Less than a week after disclosing
it misreported $3.8 billion in earnings over the past five quarters,
embattled telecom WorldCom Inc. faces a variety of
investigations, from its own internal audit committee to the Securities and
Exchange Commission (SEC) to the U.S. Congress, which promise to scrutinize
the role played by high-profile former CEO Bernie Ebbers.
Monday’s Wall Street Journal reported that federal investigators want
to know what Ebbers role was in what promises to be the largest corporate
restatement in history. Today, in a filing ordered last week by the SEC,
WorldCom said it would expand its internal investigation to look into its
accounting practices before the last year and a half. The company said it
would probe “certain material reversals to reserve accounts during 2000 and
1999,” when Ebbers led the company. Accounting firm KPMG is to assist with
the audit.
Two WorldCom lenders holding credit facilities worth a total of $4.25
billion notified the company that they reserved their rights to call the
loans in immediately. WorldCom said the notifications were expected, and it
is in talks with the lenders to work out new loan arrangements.
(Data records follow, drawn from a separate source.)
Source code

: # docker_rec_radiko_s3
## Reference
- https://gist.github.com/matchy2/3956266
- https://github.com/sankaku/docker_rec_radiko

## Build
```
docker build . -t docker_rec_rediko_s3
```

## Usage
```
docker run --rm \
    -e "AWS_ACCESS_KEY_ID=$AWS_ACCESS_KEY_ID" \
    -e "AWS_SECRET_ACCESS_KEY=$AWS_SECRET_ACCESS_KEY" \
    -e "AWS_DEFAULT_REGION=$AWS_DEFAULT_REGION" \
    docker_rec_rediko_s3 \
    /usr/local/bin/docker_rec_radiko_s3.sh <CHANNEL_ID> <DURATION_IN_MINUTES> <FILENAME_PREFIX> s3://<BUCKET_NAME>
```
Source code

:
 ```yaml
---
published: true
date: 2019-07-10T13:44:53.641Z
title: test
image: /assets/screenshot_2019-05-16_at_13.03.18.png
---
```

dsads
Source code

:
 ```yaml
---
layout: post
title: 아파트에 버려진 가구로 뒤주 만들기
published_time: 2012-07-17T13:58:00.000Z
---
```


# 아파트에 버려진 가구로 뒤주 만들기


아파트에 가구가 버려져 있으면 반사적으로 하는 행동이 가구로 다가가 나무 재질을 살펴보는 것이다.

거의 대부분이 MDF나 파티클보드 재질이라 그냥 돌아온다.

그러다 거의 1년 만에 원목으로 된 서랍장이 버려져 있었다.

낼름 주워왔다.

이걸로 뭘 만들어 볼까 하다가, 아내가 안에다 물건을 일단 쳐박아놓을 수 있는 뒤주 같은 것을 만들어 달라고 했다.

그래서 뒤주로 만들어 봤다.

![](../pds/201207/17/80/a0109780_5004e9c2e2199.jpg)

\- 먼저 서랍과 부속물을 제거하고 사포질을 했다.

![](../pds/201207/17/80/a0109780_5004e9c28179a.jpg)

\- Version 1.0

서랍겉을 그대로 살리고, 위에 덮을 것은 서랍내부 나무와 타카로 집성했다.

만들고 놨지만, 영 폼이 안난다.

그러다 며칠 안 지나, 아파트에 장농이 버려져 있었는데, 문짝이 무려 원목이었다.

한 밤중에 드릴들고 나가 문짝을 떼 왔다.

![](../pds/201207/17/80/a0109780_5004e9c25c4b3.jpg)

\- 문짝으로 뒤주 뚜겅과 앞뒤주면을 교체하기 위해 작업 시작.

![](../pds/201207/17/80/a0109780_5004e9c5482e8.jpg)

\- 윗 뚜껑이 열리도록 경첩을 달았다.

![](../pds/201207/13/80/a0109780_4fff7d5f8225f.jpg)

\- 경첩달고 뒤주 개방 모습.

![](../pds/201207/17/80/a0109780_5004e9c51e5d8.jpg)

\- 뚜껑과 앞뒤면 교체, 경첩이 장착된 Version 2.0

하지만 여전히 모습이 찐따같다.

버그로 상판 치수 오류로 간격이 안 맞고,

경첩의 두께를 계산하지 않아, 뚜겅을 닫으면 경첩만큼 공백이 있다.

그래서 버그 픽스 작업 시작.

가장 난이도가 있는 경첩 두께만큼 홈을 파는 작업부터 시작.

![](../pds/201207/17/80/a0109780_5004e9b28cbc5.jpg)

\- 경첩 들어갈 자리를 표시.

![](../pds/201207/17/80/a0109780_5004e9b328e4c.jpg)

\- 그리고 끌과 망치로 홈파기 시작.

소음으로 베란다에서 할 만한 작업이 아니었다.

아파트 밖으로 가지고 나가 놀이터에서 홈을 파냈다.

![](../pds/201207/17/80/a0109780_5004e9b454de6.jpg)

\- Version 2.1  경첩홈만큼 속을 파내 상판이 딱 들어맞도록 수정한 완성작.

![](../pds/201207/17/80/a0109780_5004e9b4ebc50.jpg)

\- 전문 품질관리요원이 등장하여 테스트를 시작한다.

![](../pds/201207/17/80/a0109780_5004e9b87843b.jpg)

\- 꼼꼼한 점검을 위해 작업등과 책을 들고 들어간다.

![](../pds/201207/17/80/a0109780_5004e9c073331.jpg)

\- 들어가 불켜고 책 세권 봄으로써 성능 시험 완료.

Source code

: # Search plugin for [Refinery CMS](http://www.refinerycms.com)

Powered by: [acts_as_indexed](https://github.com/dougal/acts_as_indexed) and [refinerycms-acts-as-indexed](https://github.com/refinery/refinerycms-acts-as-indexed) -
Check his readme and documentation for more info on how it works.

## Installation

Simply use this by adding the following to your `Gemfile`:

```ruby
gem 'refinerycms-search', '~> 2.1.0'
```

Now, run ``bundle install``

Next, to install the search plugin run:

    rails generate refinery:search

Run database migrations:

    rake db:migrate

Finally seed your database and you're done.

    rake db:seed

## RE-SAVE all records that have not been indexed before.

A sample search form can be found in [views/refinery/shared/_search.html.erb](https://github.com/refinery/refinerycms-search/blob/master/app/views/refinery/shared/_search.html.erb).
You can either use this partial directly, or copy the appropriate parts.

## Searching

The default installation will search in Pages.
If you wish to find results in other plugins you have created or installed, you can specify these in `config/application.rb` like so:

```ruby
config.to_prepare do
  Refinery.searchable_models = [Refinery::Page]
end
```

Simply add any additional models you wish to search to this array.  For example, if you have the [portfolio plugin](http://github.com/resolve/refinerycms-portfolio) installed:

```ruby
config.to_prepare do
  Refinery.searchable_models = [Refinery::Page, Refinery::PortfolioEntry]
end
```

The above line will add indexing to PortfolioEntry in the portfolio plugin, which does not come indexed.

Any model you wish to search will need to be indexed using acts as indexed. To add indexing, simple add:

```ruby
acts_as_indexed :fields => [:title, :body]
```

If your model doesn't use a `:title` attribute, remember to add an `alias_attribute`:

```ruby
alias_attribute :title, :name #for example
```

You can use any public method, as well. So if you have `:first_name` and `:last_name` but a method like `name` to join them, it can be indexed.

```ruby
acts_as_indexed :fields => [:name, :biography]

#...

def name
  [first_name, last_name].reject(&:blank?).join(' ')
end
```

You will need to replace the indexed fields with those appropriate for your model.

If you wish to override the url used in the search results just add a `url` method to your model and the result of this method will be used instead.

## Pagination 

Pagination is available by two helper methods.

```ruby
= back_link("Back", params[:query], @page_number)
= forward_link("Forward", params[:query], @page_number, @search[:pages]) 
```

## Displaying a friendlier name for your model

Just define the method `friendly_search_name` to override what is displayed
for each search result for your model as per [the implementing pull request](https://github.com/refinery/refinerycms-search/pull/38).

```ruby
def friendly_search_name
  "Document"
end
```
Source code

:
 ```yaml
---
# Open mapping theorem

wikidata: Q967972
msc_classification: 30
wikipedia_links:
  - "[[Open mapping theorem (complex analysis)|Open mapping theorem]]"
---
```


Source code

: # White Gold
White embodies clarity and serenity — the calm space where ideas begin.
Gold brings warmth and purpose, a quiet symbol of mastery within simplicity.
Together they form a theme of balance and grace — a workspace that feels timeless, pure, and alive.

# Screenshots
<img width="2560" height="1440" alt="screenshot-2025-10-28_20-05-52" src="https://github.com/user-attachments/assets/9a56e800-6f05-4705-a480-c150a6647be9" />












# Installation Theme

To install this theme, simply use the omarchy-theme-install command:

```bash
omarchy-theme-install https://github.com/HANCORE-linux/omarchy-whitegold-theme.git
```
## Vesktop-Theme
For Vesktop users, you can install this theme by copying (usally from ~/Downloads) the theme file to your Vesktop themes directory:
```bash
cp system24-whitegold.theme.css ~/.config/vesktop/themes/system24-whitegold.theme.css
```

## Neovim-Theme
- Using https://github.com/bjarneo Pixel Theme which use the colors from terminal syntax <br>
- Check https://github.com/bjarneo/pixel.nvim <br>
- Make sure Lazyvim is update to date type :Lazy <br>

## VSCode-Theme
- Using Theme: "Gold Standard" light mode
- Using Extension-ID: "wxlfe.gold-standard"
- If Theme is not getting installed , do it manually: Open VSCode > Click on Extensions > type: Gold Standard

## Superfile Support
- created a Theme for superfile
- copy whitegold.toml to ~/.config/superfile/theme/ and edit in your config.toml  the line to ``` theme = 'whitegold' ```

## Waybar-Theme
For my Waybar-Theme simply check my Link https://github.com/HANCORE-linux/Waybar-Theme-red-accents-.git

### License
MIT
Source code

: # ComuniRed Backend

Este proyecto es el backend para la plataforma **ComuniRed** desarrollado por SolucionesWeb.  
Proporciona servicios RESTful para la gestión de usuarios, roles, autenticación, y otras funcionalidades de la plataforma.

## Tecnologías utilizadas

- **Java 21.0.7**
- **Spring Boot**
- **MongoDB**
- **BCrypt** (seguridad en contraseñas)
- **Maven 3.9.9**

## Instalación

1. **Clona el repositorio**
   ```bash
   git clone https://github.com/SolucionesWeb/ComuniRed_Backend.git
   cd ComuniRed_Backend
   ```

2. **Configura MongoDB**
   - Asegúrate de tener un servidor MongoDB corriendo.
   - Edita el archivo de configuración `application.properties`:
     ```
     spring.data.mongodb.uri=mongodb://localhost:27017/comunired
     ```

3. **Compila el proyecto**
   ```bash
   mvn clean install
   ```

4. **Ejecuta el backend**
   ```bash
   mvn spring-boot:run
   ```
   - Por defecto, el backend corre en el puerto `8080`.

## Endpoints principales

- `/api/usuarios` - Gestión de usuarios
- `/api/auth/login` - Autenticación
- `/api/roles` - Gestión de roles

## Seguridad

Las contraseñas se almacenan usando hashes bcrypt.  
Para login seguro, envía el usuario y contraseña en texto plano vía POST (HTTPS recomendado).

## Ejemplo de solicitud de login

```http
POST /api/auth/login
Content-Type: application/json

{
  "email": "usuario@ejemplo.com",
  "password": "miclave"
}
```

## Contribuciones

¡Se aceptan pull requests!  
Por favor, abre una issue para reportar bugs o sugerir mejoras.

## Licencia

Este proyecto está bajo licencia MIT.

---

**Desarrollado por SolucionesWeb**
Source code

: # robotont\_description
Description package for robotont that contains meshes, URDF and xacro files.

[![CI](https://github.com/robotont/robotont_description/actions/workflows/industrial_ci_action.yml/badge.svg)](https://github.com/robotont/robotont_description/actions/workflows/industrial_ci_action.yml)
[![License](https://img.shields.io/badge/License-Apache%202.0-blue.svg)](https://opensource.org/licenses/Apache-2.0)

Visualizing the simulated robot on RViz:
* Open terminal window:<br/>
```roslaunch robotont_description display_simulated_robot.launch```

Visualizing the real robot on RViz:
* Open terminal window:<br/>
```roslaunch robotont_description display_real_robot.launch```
Meanwhile, EDS today said it would not be materially affected by WorldCom’s
meltdown, despite having $12 billion in contracts with the telecom. EDS said
it still expects WorldCom to account for $160 million to $175 million of
revenues in the last two quarters of the year.
In October 1999, EDS signed an 11-year, $6.4 billion agreement to provide IT
services to WorldCom. At the same time, the two companies inked a
network-services deal, for the same duration, worth $6 billion.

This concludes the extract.